═══ DATA LISTING ═══

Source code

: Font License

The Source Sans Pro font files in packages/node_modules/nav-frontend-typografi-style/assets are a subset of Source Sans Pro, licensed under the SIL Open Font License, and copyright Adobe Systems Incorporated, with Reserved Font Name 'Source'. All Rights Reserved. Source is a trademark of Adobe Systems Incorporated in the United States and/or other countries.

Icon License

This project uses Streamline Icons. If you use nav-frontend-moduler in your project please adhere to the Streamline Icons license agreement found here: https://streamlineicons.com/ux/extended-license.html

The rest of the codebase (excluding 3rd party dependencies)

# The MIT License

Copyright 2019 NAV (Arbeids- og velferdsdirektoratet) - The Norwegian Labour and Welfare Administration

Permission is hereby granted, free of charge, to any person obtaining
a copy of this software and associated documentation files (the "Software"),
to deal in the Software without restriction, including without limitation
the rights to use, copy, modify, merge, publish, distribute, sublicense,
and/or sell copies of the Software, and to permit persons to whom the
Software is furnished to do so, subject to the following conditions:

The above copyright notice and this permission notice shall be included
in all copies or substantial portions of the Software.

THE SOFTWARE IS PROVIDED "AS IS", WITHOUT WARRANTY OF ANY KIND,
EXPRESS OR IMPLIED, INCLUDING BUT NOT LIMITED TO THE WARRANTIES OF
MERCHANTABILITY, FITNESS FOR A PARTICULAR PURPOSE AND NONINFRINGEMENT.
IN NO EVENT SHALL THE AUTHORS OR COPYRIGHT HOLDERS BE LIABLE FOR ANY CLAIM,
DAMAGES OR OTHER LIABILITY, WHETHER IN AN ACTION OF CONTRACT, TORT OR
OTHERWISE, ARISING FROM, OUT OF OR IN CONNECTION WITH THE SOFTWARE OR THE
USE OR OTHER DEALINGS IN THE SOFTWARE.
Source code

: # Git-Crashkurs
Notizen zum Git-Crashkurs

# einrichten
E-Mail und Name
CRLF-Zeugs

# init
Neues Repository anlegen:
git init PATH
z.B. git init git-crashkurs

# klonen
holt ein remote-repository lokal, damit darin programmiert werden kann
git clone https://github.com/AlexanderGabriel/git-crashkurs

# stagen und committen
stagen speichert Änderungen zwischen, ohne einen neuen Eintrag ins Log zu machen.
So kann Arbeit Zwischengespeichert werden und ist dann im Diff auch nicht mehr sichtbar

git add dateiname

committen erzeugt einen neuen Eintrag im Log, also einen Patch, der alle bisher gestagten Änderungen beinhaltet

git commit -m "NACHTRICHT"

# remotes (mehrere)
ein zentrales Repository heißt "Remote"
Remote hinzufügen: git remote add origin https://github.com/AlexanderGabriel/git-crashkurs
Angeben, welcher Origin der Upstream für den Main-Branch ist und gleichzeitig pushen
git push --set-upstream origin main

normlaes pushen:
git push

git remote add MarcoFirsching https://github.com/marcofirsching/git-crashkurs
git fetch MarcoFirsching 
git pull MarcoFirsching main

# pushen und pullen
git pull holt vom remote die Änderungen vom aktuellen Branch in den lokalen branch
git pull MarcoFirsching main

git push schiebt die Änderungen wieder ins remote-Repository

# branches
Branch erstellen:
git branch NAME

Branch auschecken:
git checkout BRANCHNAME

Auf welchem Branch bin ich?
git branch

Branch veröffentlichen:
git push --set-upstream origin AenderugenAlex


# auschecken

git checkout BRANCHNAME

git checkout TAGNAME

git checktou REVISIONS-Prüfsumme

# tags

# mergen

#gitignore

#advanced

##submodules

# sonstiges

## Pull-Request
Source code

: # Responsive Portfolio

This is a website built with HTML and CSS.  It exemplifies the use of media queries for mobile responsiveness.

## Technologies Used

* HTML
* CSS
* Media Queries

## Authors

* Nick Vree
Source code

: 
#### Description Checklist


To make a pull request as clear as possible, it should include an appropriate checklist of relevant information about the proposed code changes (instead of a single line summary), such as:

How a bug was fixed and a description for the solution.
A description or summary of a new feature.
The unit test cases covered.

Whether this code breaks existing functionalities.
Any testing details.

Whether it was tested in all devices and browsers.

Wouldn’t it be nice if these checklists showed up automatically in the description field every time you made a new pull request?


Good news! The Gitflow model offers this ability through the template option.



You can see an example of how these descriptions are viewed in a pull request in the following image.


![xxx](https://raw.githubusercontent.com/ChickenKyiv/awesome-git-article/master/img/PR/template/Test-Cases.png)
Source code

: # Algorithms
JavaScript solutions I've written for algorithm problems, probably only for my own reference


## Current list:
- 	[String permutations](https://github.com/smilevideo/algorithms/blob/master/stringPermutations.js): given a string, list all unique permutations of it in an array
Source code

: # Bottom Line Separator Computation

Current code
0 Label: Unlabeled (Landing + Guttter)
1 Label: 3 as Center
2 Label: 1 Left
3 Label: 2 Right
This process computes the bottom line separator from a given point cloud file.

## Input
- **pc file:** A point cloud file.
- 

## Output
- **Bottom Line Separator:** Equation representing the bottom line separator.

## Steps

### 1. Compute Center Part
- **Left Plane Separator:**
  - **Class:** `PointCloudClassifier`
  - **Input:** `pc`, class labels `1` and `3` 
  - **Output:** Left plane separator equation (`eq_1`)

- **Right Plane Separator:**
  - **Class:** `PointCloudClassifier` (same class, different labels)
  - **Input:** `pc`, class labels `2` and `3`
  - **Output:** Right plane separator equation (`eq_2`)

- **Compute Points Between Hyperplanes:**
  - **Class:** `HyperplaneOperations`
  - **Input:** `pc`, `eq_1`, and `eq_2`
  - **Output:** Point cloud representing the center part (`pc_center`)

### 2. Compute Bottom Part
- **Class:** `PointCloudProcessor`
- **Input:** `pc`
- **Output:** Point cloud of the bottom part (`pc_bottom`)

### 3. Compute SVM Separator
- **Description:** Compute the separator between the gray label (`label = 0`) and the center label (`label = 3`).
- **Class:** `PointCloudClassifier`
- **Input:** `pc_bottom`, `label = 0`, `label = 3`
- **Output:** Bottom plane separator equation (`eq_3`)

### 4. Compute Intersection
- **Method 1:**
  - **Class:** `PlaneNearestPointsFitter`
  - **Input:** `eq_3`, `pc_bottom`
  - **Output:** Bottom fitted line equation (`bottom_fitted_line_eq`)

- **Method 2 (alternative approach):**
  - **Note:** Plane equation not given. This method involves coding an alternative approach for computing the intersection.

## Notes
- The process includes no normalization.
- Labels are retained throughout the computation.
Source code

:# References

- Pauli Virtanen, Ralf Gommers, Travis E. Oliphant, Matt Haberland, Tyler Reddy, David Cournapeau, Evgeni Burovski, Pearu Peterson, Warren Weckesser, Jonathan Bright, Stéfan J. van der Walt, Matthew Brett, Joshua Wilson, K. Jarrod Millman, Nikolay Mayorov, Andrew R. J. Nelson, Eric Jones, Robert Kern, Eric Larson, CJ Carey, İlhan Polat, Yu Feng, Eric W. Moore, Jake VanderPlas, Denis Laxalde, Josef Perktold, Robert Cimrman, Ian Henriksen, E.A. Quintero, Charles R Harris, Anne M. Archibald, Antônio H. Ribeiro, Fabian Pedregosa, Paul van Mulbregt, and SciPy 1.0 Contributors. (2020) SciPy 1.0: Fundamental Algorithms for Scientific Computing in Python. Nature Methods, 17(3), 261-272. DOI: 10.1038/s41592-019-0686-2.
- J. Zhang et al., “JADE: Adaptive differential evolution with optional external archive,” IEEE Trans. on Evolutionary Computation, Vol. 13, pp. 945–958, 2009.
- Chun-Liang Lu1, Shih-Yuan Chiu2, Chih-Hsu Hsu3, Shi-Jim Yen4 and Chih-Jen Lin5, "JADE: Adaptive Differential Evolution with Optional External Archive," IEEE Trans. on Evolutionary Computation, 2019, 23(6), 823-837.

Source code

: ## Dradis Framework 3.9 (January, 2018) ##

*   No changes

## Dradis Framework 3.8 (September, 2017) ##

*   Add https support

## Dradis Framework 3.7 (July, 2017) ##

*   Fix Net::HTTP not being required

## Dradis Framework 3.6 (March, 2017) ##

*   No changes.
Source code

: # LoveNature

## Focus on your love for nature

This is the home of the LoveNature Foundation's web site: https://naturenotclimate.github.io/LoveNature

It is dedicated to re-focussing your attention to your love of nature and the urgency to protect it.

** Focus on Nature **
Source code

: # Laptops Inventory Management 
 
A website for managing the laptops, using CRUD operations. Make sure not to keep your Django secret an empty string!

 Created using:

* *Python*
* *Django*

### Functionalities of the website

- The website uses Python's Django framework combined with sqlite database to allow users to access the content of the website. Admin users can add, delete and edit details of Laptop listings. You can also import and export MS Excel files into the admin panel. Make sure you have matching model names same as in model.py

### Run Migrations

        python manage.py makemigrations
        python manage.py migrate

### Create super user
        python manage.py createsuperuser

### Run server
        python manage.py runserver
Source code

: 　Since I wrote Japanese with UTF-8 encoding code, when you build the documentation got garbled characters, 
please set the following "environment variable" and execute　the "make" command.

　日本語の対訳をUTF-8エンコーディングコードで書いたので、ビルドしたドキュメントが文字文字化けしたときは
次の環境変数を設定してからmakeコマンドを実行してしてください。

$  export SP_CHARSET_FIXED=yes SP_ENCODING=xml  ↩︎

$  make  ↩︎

═══

[WORK INSTRUCTIONS]: Looking at the data above, return every line from the one with "To make a pull" down to the one with "### 1. Compute Center Part", exactly and inclusively.

[RESPONSE]:
To make a pull request as clear as possible, it should include an appropriate checklist of relevant information about the proposed code changes (instead of a single line summary), such as:

How a bug was fixed and a description for the solution.
A description or summary of a new feature.
The unit test cases covered.

Whether this code breaks existing functionalities.
Any testing details.

Whether it was tested in all devices and browsers.

Wouldn’t it be nice if these checklists showed up automatically in the description field every time you made a new pull request?


Good news! The Gitflow model offers this ability through the template option.



You can see an example of how these descriptions are viewed in a pull request in the following image.


![xxx](https://raw.githubusercontent.com/ChickenKyiv/awesome-git-article/master/img/PR/template/Test-Cases.png)
Source code

: # Algorithms
JavaScript solutions I've written for algorithm problems, probably only for my own reference


## Current list:
- 	[String permutations](https://github.com/smilevideo/algorithms/blob/master/stringPermutations.js): given a string, list all unique permutations of it in an array
Source code

: # Bottom Line Separator Computation

Current code
0 Label: Unlabeled (Landing + Guttter)
1 Label: 3 as Center
2 Label: 1 Left
3 Label: 2 Right
This process computes the bottom line separator from a given point cloud file.

## Input
- **pc file:** A point cloud file.
- 

## Output
- **Bottom Line Separator:** Equation representing the bottom line separator.

## Steps

### 1. Compute Center Part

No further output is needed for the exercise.